La especialista en psicología para adultos mayores mencionó que la afectación en los ancianos se puede observar desde en lo invididual, familiar y social
– A nivel individual, llegar a una edad que nunca se pensó alcanzar. “Se trata de la pérdida total de la juventud, además de presentar un profundo resentimiento porque dieron todo, y ahora sienten que no reciben nada. Es un sentimiento de injusticia porque pierden su lugar y en ocasiones se sienten o sus familiares o su entorno los hacen sentir como un estorbo”, mencionó Gamietea.
– A nivel familiar se pierde estatus. “Se aíslan, porque la familia no los integra, son agredidos constantemente y ya no se sienten útiles, es como la frase, ‘cría cuervos y te sacarán los ojos'”.
– A nivel social. Con el paso de los años se les retira de sus actividades que fueron “cotidianas”. Por un lado es la jubilación y por otro es que las personas mayores ya no cubren los requisitos de belleza, juventud, de diligencia, y económicos. (No son sujetos de crédito, ni tienen acceso a seguros de vida y gastos médicos).

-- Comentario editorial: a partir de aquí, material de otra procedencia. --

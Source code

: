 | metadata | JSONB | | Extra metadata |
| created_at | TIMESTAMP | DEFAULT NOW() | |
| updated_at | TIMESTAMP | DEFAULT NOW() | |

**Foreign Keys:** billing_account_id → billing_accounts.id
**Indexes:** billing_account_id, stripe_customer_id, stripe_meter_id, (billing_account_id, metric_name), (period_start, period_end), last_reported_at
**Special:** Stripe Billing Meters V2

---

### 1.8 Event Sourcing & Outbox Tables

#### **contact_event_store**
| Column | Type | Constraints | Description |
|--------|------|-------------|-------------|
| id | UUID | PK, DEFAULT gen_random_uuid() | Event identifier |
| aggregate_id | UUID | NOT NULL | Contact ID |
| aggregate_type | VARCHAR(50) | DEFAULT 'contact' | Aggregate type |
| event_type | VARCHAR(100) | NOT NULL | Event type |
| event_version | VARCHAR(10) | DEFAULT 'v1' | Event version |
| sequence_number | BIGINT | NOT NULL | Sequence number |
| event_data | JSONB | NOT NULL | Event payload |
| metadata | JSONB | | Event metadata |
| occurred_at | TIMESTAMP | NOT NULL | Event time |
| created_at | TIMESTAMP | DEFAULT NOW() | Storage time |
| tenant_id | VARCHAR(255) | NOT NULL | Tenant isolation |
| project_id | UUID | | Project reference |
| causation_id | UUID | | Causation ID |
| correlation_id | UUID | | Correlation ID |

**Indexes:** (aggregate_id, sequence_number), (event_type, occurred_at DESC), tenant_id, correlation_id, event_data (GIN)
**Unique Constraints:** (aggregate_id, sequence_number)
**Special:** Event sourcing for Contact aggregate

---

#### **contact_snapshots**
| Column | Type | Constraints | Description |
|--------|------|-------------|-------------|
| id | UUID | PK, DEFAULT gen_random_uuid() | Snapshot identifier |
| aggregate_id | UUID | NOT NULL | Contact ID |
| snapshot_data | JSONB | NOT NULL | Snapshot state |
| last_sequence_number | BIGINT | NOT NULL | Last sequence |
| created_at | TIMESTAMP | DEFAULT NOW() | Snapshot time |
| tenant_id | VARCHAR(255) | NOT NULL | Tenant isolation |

En este sentido, el IIPCS dio a conocer cuáles son las estrategias de atención para este segmento:
– A nivel individual. “Los adultos tendrán que prepararse, conociendo e informándose de lo que es la tercera edad. Sería ideal tener prevención económica, de salud y mantenimiento de buenas relaciones familiares y sociales. “Lo que se deben grabar en la mente los jóvenes y los que no lo son tanto, es dejar de pensar que nunca alcanzarán esta edad. Negarlo mitiga la ansiedad, pero no se resuelve”.
– A nivel familiar. No perder de vista que mantener integrados a los ancianos evita que se enfermen física y psicológicamente. “Recordar que lo que se siembra se cosecha, si muestran a sus hijos el abandono de los abuelos, es lo que les espera a ellos cuando envejezcan”.
– A nivel social. Proponer iniciativas de políticas públicas para diseñar y operar programas para la atención a la tercera edad. Como serían de educación, entretenimiento, trabajo, higiene y salud. Fortaleciendo las tareas del INAPAM, la Universidad de la Tercera Edad del D.F. y los organismos o instituciones públicas y privadas responsables de ello.
“El hombre se da cuenta que está envejeciendo cuando se ve al espejo y ve a su padre, como cuando era niño y ahora él mismo se descubre ya con esa edad; o cuando a la mujer en lugar de escuchar el piropo de “mamacita” ahora es el de “madrecita. El entorno le va señalando que ya no es ese joven, ya no es atractivo, ya no es el proveedor, ya no es autoridad (el patriarca o la matriarca), ya no hay ganancias, si no pérdidas que se van acumulando hasta aplastar los afectos, la autoestima”, señala Gamietea.
“Y el arribó a los 60 años se presenta súbitamente porque aún no estamos preparados. Por esta razón es una materia obligatoria el hecho de aprender a envejecer. Para asumirla con dignidad es indispensable comenzar hablar del tema, desde los ángulos político – social, familiar e individual”, concluyó la especialista.